• **BRIEF**
Give again, word for word, every line below from the one that has "<summary>Retail Licenses</summary>" through the one that has "The Full Retail", both included, and no others.

(Document images with source code)
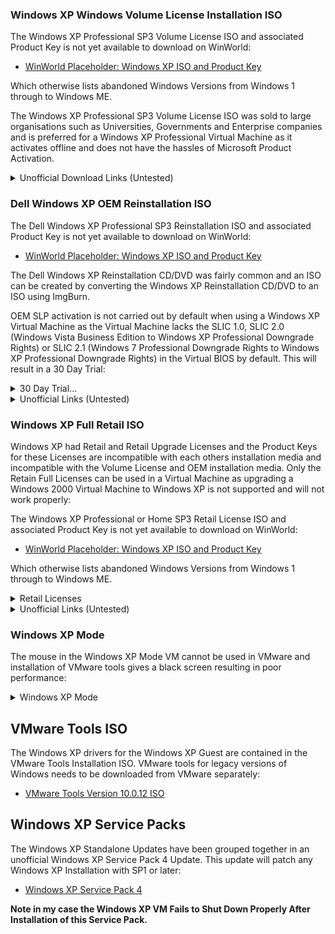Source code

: ### Windows XP Windows Volume License Installation ISO

The Windows XP Professional SP3 Volume License ISO and associated Product Key is not yet available to download on WinWorld:

* [WinWorld Placeholder: Windows XP ISO and Product Key](https://winworldpc.com/product/windows-xp/final) 

Which otherwise lists abandoned Windows Versions from Windows 1 through to Windows ME.

The Windows XP Professional SP3 Volume License ISO was sold to large organisations such as Universities, Governments and Enterprise companies and is preferred for a Windows XP Professional Virtual Machine as it activates offline and does not have the hassles of Microsoft Product Activation.

<details>
  <summary>Unofficial Download Links (Untested)</summary>

Unofficially a copy of the Volume License ISO appears to be listed here:

* [Archive Org Microsoft Windows XP SP3 Reinstallation ISO](https://archive.org/details/win-xp-pro-sp-3-x-86)

Unofficially Volume License Keys are listed on this GitHub repository:

* [GitHub: Windows XP All Keys Universal Product Key Collection All Keys](https://github.com/Fuwn/xp)

</details>

### Dell Windows XP OEM Reinstallation ISO

The Dell Windows XP Professional SP3 Reinstallation ISO and associated Product Key is not yet available to download on WinWorld:

* [WinWorld Placeholder: Windows XP ISO and Product Key](https://winworldpc.com/product/windows-xp/final) 

The Dell Windows XP Reinstallation CD/DVD was fairly common and an ISO can be created by converting the Windows XP Reinstallation CD/DVD to an ISO using ImgBurn.

OEM SLP activation is not carried out by default when using a Windows XP Virtual Machine as the Virtual Machine lacks the SLIC 1.0, SLIC 2.0 (Windows Vista Business Edition to Windows XP Professional Downgrade Rights) or SLIC 2.1 (Windows 7 Professional Downgrade Rights to Windows XP Professional Downgrade Rights) in the Virtual BIOS by default. This will result in a 30 Day Trial:

<details>
  <summary>30 Day Trial...</summary>

Windows XP has an initial 30 day grace period. After this grace period you are forcefully logged out and can only login to activate.

Details about the days remaining in grace period can be seen when going to Start and selecting run and then inputting:

```
%systemroot%\system32\oobe\msoobe.exe /a
```

The windows product activation timer can be reset four times by opening the registry editor and navigating to:

```
HKEY_LOCAL_MACHINE\SOFTWARE\Microsoft\Windows NT\CurrentVersion\WPAEvents
```

and then changing the `OOBETimer` value from `FF` to `00` and then rebooting. 

Once again go to Start and select run and then input:

```
%systemroot%\system32\oobe\msoobe.exe /a
```

Select Activate by Telephone, then back and remind me later. Restart Windows XP. Go to Start and select run and then input:

```
rundll32.exe syssetup,SetupOobeBnk
```

</details>

<details>
  <summary>Unofficial Links (Untested)</summary>

Unofficially a copy of the Dell Windows XP SP3 Reinstallation ISO appears to be listed here:

* [Archive Org Dell Windows XP SP3 Professional Reinstallation ISO](https://archive.org/details/dell.-xp-pro-sp-3)
* [Archive Org Dell Windows XP SP2 Home Reinstallation ISO](https://archive.org/details/dell-xp-home-sp-2)
* [Archive Org Dell Windows XP SP2 Media Center Reinstallation ISO](https://archive.org/details/xp-mce-sp-2)

</details>

### Windows XP Full Retail ISO

Windows XP had Retail and Retail Upgrade Licenses and the Product Keys for these Licenses are incompatible with each others installation media and incompatible with the Volume License and OEM installation media. Only the Retain Full Licenses can be used in a Virtual Machine as upgrading a Windows 2000 Virtual Machine to Windows XP is not supported and will not work properly:

The Windows XP Professional or Home SP3 Retail License ISO and associated Product Key is not yet available to download on WinWorld:

* [WinWorld Placeholder: Windows XP ISO and Product Key](https://winworldpc.com/product/windows-xp/final) 

Which otherwise lists abandoned Windows Versions from Windows 1 through to Windows ME.

<details>
  <summary>Retail Licenses</summary>

The Full Retail License for Windows XP Home or Professional is the correct license for a Virtual Machine however:

* Online product activation for Windows XP Professional using a Retail Product key cannot be carried out because Microsoft have decommissioned the Product Activation servers and Windows XP Professional Retail Product Keys can therefore no longer be used to activate Windows XP.

* Phone product activation to an automated line for Windows XP using a Retail Product key may still work. You are unlikely to be passed through to a Microsoft employee if the automated process does not work because the product has passed end of life and is no longer supported. You may have issues transferring your Windows XP Retail License from one Virtual Machine to another.

</details>

<details>
  <summary>Unofficial Links (Untested)</summary>

Unofficially a copy of the Windows XP Retail SP3 Installation ISO appears to be listed here:

* [Archive Org Windows XP SP3 Retail Full Installation ISO](https://archive.org/details/5.1.2600.5512.xpsp.-080413-2111-x-86fre-client-professional-retail-en-us-grtmpfpp-en

</details>

### Windows XP Mode

The mouse in the Windows XP Mode VM cannot be used in VMware and installation of VMware tools gives a black screen resulting in poor performance:

<details>
  <summary>Windows XP Mode</summary>

Windows XP Mode can be downloaded from:

* [Windows XP Mode](https://download.cnet.com/windows-xp-mode/3000-18513_4-77683344.html)

A VM can be created from this by renaming the file `WindowsXPMode_en-us.exe` to `WindowsXPMode_en-us.zip`. Then extracting the zip file and going to the sources folder. Then renaming the `xpm` to `xpm.zip` and renaming the `VirtualXPVHD` to `VirtualXP.VHD`. The `VirtualXP.VHD` can be used as a Virtual Drive in VMware Workstation Player but results in a VM where the mouse doesn't work. Installation of VMware tools gives a black screen.

</details>

## VMware Tools ISO

The Windows XP drivers for the Windows XP Guest are contained in the VMware Tools Installation ISO. VMware tools for legacy versions of Windows needs to be downloaded from VMware separately:

* [VMware Tools Version 10.0.12 ISO](https://packages.vmware.com/tools/releases/10.0.12/windows/)

## Windows XP Service Packs

The Windows XP Standalone Updates have been grouped together in an unofficial Windows XP Service Pack 4 Update. This update will patch any Windows XP Installation with SP1 or later:

* [Windows XP Service Pack 4](https://www.majorgeeks.com/files/details/windows_xp_service_pack_4_unofficial.html)

**Note in my case the Windows XP VM Fails to Shut Down Properly After Installation of this Service Pack.**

• **WRITTEN ANSWER**
  <summary>Retail Licenses</summary>

The Full Retail License for Windows XP Home or Professional is the correct license for a Virtual Machine however:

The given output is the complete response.